* Your goal *
With both ends included, transcribe exactly the records below from their first line to the line that contains "Will Johnson: [0:00]".

* Material for this task *
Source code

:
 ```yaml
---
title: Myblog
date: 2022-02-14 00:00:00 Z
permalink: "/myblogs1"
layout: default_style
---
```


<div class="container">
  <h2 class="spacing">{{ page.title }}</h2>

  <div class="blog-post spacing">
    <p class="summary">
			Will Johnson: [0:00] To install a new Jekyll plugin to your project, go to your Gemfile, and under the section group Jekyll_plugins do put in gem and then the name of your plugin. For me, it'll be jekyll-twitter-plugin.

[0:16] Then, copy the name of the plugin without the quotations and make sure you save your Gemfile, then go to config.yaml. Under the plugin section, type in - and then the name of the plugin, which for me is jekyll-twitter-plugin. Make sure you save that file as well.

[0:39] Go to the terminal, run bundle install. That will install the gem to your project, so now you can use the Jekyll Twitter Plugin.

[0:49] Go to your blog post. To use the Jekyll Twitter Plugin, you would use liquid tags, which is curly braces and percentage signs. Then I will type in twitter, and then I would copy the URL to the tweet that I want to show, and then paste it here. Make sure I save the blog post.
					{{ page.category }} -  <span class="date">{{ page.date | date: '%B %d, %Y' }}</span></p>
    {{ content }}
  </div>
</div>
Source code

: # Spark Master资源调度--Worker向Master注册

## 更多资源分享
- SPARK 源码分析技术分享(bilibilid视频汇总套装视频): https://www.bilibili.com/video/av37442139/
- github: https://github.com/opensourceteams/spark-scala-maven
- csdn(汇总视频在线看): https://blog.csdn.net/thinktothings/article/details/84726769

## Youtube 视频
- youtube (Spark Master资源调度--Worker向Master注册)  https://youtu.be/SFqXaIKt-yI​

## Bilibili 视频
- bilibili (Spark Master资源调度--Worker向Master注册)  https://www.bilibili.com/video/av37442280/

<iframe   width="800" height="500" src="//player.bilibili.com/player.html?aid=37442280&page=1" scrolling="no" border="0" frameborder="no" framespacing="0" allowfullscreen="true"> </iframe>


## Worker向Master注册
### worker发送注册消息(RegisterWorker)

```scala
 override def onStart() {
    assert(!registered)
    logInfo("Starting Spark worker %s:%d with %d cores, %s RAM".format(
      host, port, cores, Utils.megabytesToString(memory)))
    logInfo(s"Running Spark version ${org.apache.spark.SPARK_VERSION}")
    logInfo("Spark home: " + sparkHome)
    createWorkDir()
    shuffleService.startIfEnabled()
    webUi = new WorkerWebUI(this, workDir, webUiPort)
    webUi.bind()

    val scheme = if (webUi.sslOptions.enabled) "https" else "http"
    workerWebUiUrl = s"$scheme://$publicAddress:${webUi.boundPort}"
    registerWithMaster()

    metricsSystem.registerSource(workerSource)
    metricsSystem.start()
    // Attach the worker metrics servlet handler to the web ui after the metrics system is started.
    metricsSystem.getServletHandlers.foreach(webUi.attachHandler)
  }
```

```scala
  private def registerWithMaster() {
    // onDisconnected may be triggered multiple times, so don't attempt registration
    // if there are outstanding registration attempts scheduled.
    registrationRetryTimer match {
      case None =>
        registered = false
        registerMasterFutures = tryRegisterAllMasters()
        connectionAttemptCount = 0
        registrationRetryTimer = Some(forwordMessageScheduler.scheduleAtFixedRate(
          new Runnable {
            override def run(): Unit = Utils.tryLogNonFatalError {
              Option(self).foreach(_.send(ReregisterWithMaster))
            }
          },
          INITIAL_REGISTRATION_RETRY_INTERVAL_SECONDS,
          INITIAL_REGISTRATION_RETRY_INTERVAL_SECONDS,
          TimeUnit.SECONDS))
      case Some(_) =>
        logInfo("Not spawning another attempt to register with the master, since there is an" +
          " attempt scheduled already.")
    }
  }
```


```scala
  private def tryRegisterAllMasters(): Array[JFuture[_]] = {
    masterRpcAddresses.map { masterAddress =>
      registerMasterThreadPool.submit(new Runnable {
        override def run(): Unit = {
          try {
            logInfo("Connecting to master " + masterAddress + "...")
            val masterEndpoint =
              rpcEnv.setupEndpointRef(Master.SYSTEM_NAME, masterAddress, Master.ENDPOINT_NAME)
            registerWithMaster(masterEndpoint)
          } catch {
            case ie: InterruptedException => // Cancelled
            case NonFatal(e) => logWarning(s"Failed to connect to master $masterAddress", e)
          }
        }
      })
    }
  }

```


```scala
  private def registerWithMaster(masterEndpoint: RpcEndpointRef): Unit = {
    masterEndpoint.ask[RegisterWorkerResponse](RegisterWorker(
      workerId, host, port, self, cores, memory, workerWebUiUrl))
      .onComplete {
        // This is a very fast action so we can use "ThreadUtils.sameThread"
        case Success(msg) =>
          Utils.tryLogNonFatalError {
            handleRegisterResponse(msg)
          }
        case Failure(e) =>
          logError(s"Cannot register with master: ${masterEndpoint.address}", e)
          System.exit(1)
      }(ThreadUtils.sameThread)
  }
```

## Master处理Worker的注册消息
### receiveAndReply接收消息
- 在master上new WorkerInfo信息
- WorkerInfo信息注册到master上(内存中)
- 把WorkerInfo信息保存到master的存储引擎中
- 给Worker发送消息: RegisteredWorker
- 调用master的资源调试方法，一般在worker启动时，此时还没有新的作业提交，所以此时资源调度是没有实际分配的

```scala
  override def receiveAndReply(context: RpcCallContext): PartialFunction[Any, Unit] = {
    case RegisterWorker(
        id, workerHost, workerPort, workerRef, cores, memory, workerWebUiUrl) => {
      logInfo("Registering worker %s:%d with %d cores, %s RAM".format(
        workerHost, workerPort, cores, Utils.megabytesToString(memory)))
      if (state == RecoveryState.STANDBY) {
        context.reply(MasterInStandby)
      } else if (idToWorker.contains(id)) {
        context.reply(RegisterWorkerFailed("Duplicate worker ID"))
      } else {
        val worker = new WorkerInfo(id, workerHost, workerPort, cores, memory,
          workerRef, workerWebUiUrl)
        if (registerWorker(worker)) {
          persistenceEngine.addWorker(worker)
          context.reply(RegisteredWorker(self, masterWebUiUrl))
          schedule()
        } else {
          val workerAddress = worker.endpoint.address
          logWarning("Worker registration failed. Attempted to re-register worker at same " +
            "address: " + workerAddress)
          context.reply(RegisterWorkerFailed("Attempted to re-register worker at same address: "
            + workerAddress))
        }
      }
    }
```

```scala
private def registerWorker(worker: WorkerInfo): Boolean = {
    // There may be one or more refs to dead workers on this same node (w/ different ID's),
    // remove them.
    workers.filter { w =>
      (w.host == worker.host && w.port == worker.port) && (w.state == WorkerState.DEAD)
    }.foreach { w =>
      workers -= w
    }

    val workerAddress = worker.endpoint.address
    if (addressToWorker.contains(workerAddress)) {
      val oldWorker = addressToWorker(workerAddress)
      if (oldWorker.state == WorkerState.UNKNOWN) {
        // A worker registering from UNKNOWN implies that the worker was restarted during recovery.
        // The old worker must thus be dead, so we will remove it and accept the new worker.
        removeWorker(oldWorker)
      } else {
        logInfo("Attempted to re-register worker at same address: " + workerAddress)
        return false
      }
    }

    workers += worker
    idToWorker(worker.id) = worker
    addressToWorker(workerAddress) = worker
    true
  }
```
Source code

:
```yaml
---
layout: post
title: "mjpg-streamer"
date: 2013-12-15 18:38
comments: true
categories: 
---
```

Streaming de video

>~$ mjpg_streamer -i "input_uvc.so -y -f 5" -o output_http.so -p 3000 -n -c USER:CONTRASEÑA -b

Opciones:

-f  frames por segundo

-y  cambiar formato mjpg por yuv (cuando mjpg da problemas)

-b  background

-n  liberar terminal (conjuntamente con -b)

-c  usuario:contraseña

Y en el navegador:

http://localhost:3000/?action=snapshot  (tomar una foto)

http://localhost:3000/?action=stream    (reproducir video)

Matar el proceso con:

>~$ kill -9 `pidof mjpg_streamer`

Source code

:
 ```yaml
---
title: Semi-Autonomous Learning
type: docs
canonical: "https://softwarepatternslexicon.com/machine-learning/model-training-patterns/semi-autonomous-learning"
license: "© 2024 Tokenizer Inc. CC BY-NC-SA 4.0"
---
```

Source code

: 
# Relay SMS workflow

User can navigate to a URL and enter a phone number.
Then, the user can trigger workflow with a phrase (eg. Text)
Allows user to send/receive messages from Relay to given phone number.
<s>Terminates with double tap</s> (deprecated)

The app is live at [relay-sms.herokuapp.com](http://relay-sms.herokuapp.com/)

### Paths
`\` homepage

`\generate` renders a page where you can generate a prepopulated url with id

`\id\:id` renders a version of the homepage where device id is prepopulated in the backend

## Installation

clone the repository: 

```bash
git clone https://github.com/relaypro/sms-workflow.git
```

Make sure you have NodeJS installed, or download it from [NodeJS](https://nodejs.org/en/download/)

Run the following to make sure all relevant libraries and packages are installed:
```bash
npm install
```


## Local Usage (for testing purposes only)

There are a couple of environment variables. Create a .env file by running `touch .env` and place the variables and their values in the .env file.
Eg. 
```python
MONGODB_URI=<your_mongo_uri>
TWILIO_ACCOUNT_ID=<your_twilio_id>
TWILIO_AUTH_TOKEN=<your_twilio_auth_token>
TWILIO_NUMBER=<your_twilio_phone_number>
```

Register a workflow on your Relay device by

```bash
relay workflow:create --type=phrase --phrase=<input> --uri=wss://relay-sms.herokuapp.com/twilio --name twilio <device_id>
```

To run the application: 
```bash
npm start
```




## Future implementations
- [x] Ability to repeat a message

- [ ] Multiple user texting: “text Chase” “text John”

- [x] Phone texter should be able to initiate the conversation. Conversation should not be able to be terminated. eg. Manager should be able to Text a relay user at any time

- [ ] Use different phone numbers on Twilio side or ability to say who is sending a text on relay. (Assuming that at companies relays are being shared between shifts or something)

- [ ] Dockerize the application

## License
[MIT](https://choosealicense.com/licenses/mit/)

* Response to the task *
Source code

:
 ```yaml
---
title: Myblog
date: 2022-02-14 00:00:00 Z
permalink: "/myblogs1"
layout: default_style
---
```


<div class="container">
  <h2 class="spacing">{{ page.title }}</h2>

  <div class="blog-post spacing">
    <p class="summary">
			Will Johnson: [0:00] To install a new Jekyll plugin to your project, go to your Gemfile, and under the section group Jekyll_plugins do put in gem and then the name of your plugin. For me, it'll be jekyll-twitter-plugin.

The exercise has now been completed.